## Material for the task
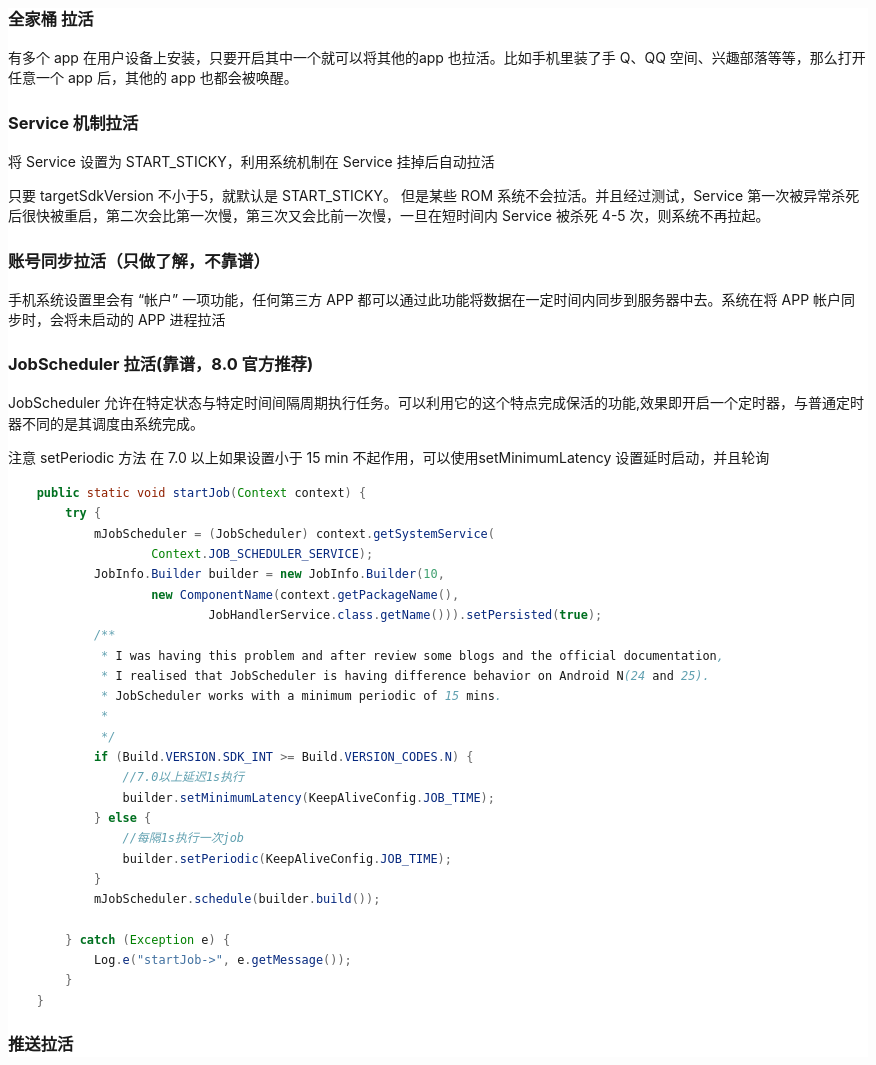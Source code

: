 ### 全家桶 拉活

有多个 app 在用户设备上安装，只要开启其中一个就可以将其他的app 也拉活。比如手机里装了手 Q、QQ 空间、兴趣部落等等，那么打开任意一个 app 后，其他的 app 也都会被唤醒。

### Service 机制拉活

将 Service 设置为 START_STICKY，利用系统机制在 Service 挂掉后自动拉活

只要 targetSdkVersion 不小于5，就默认是 START_STICKY。
但是某些 ROM 系统不会拉活。并且经过测试，Service 第一次被异常杀死后很快被重启，第二次会比第一次慢，第三次又会比前一次慢，一旦在短时间内 Service 被杀死 4-5 次，则系统不再拉起。

### 账号同步拉活（只做了解，不靠谱）

手机系统设置里会有 “帐户” 一项功能，任何第三方 APP 都可以通过此功能将数据在一定时间内同步到服务器中去。系统在将 APP 帐户同步时，会将未启动的 APP 进程拉活

### JobScheduler 拉活(靠谱，8.0 官方推荐)

JobScheduler 允许在特定状态与特定时间间隔周期执行任务。可以利用它的这个特点完成保活的功能,效果即开启一个定时器，与普通定时器不同的是其调度由系统完成。

注意 setPeriodic 方法
在 7.0 以上如果设置小于 15 min 不起作用，可以使用setMinimumLatency 设置延时启动，并且轮询

```java
    public static void startJob(Context context) {
        try {
            mJobScheduler = (JobScheduler) context.getSystemService(
                    Context.JOB_SCHEDULER_SERVICE);
            JobInfo.Builder builder = new JobInfo.Builder(10,
                    new ComponentName(context.getPackageName(),
                            JobHandlerService.class.getName())).setPersisted(true);
            /**
             * I was having this problem and after review some blogs and the official documentation,
             * I realised that JobScheduler is having difference behavior on Android N(24 and 25).
             * JobScheduler works with a minimum periodic of 15 mins.
             *
             */
            if (Build.VERSION.SDK_INT >= Build.VERSION_CODES.N) {
                //7.0以上延迟1s执行
                builder.setMinimumLatency(KeepAliveConfig.JOB_TIME);
            } else {
                //每隔1s执行一次job
                builder.setPeriodic(KeepAliveConfig.JOB_TIME);
            }
            mJobScheduler.schedule(builder.build());

        } catch (Exception e) {
            Log.e("startJob->", e.getMessage());
        }
    }
```

### 推送拉活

## Problem statement
Give back exactly the lines from the one containing "有多个 app 在用户设备上安装，只要开启其中一个就可以将其他的app" to the end of the material, both ends included.

## Solution to this task
有多个 app 在用户设备上安装，只要开启其中一个就可以将其他的app 也拉活。比如手机里装了手 Q、QQ 空间、兴趣部落等等，那么打开任意一个 app 后，其他的 app 也都会被唤醒。

### Service 机制拉活

将 Service 设置为 START_STICKY，利用系统机制在 Service 挂掉后自动拉活

只要 targetSdkVersion 不小于5，就默认是 START_STICKY。
但是某些 ROM 系统不会拉活。并且经过测试，Service 第一次被异常杀死后很快被重启，第二次会比第一次慢，第三次又会比前一次慢，一旦在短时间内 Service 被杀死 4-5 次，则系统不再拉起。

### 账号同步拉活（只做了解，不靠谱）

手机系统设置里会有 “帐户” 一项功能，任何第三方 APP 都可以通过此功能将数据在一定时间内同步到服务器中去。系统在将 APP 帐户同步时，会将未启动的 APP 进程拉活

### JobScheduler 拉活(靠谱，8.0 官方推荐)

JobScheduler 允许在特定状态与特定时间间隔周期执行任务。可以利用它的这个特点完成保活的功能,效果即开启一个定时器，与普通定时器不同的是其调度由系统完成。

注意 setPeriodic 方法
在 7.0 以上如果设置小于 15 min 不起作用，可以使用setMinimumLatency 设置延时启动，并且轮询

```java
    public static void startJob(Context context) {
        try {
            mJobScheduler = (JobScheduler) context.getSystemService(
                    Context.JOB_SCHEDULER_SERVICE);
            JobInfo.Builder builder = new JobInfo.Builder(10,
                    new ComponentName(context.getPackageName(),
                            JobHandlerService.class.getName())).setPersisted(true);
            /**
             * I was having this problem and after review some blogs and the official documentation,
             * I realised that JobScheduler is having difference behavior on Android N(24 and 25).
             * JobScheduler works with a minimum periodic of 15 mins.
             *
             */
            if (Build.VERSION.SDK_INT >= Build.VERSION_CODES.N) {
                //7.0以上延迟1s执行
                builder.setMinimumLatency(KeepAliveConfig.JOB_TIME);
            } else {
                //每隔1s执行一次job
                builder.setPeriodic(KeepAliveConfig.JOB_TIME);
            }
            mJobScheduler.schedule(builder.build());

        } catch (Exception e) {
            Log.e("startJob->", e.getMessage());
        }
    }
```

### 推送拉活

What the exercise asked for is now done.